Abstract
Rationale:
Comorbid insomnia and sleep apnea (COMISA) is reported to have worse outcomes than either condition alone. The local genetic correlations of these disorders is unknown.
Objectives:
To identify local genomic regions with heritability for clinically diagnosed sleep apnea (SA) and insomnia; and identify local genetic correlations between these disorders and/or hypersomnia.
Methods:
50,217 patients of European ancestry were examined. Global and local heritability and genetic correlations for independent regions were calculated adjusting for obesity and other covariates.
Results:
SA and insomnia were significantly globally heritable and had 118 and 168 genetic regions with local heritability p-values < 0.05 respectively. One region had a significant genetic correlation for SA and hypersomnia (p-value = 9.85 × 10−4).
Conclusions:
Clinically diagnosed SA and insomnia have minimal shared genetic architecture, supporting genetically distinct COMISA components. However, additional correlated regions may be identified with additional sample size and methodological improvements.
Keywords: Sleep apnea, Insomnia, COMISA, Genetics, Heritability
Introduction
Sleep apnea (SA) is a common disease characterized by repetitive upper airway obstructions, leading to intermittent hypoxemia and increased risk of a range of disorders [1]. SA may present both with insomnia symptoms (comorbid insomnia and sleep apnea termed “COMISA” [2]) or hypersomnia symptoms. Patients with comorbid SA presentations may conceivably have distinct comorbidity profiles and/or SA endophenotypes when compared with patients presenting with SA without insomnia or hypersomnia. SA as measured through objective recordings is heritable, with a family-based estimate of ≈ 0.35, over half of which is explained by non-obesity pathways [3]. Multiple genetic associations with SA have been identified, e.g. [4]. Complex trait analyses may require >250,000 participants to fully discover grouped pathway effects [5]. Electronic health record studies may boost study power, but issues including data completeness, billing diagnoses, and the ability of ICD codes to fully describe complex phenotypes must be addressed [6]. We have demonstrated a SA phenotyping algorithm based on natural language processing (NLP) with improved positive predictive value in chart reviews [7] that may provide utility in large-scale genetic analyses.
Insomnia is also a common disorder with a significant genetic basis [8]. Recent epidemiological studies have identified increased mortality risks for individuals with COMISA compared to individuals with OSA [9-11]. Insomnia hazard ratio point estimates were sometimes higher compared to OSA, underscoring a need to further characterize the potential relationship between insomnia and SA. Global genetic correlation analyses are one means of understanding heritable and shared genetic architecture between two traits.

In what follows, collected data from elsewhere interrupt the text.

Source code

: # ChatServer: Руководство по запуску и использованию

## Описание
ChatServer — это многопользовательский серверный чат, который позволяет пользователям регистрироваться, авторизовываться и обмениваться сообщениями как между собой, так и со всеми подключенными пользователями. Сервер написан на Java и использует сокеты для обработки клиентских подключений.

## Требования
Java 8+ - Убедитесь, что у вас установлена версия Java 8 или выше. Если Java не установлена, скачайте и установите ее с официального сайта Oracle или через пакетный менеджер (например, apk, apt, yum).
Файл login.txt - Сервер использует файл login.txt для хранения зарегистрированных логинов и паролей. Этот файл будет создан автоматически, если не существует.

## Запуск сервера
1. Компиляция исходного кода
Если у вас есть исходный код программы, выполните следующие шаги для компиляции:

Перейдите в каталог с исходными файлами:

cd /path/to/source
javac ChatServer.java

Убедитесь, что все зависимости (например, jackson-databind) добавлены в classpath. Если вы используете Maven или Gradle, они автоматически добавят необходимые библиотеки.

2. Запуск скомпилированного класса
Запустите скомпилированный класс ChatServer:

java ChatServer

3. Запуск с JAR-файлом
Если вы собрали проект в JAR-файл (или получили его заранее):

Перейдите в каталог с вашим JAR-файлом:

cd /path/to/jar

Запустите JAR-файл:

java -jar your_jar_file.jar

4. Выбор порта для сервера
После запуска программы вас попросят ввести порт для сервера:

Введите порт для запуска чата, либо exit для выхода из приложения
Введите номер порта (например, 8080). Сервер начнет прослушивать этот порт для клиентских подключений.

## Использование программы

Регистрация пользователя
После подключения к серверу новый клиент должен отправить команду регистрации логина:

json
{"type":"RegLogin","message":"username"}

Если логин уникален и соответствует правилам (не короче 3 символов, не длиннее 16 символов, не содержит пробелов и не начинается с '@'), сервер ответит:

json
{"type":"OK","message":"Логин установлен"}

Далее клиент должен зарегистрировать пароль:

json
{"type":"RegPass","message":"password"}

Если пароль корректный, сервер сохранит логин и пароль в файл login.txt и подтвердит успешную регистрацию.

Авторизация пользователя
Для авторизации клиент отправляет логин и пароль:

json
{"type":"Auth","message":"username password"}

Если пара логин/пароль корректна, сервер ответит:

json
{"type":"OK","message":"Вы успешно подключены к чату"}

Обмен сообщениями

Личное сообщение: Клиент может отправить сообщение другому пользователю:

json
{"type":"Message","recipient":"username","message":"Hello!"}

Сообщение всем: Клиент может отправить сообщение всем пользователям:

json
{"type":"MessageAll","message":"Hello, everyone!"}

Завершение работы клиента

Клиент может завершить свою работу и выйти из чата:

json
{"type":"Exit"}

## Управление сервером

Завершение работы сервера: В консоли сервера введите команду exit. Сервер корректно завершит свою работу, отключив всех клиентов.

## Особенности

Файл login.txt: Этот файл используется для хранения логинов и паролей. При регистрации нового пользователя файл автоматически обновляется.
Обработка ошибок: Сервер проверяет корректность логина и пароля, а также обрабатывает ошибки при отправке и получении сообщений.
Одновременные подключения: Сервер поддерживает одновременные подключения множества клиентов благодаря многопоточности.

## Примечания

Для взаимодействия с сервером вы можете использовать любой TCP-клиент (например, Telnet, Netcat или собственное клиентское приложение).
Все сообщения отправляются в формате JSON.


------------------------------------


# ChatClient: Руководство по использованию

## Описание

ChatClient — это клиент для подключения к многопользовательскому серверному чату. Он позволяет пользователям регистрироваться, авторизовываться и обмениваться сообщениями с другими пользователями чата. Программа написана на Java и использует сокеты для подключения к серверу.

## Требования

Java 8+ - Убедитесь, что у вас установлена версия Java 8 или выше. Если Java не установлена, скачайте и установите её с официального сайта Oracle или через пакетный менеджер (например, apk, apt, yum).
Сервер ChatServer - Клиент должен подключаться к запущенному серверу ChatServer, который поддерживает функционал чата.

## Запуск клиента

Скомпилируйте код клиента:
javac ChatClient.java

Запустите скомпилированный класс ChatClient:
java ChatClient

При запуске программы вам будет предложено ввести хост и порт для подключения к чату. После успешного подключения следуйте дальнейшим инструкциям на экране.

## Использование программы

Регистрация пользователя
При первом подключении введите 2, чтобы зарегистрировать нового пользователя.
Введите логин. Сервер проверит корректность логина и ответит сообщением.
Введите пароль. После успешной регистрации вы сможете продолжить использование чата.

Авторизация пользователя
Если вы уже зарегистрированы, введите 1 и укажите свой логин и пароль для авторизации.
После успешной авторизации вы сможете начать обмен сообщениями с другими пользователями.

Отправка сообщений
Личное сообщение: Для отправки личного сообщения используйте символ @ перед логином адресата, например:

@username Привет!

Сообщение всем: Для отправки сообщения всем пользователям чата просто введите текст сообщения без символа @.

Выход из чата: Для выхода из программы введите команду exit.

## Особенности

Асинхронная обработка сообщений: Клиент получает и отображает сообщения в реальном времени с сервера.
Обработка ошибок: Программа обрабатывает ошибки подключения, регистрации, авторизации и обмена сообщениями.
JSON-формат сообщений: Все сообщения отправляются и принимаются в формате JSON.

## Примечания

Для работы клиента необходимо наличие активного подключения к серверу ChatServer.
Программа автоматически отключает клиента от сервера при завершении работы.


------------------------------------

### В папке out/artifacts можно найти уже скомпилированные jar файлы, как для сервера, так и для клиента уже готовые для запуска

Whether these clinically overlapping phenotypes map to distinct genetic regions is unknown. Genome-wide genetic relationships between pairs of traits may be nuanced, and local interactions may differentially contribute to risk [12]. Local genetic correlation analyses can be used to identify and prioritize specific regions with positive or negative genetic heritability correlations between two traits that may be obscured when performing global genetic correlation analyses.
In this study, we performed global and local genetic heritability analyses of SA and insomnia considering obesity and other covariates in a large clinical biobank. We consider potential local genetic correlations between the two disorders. Since cluster analyses indicate increased risk for patients with SA who report sleepiness [13,14], we also evaluated genetic correlations between SA and hypersomnia.
Methods
This study was approved by the Mass General Brigham Institutional Review Board (2021P013546). Studied participants from the MGB biobank [15] were aged ≥ 18 with European ancestry with a minimum data floor of three clinical notes, diagnoses, and encounters and available age, body mass index (BMI), and sex at birth information.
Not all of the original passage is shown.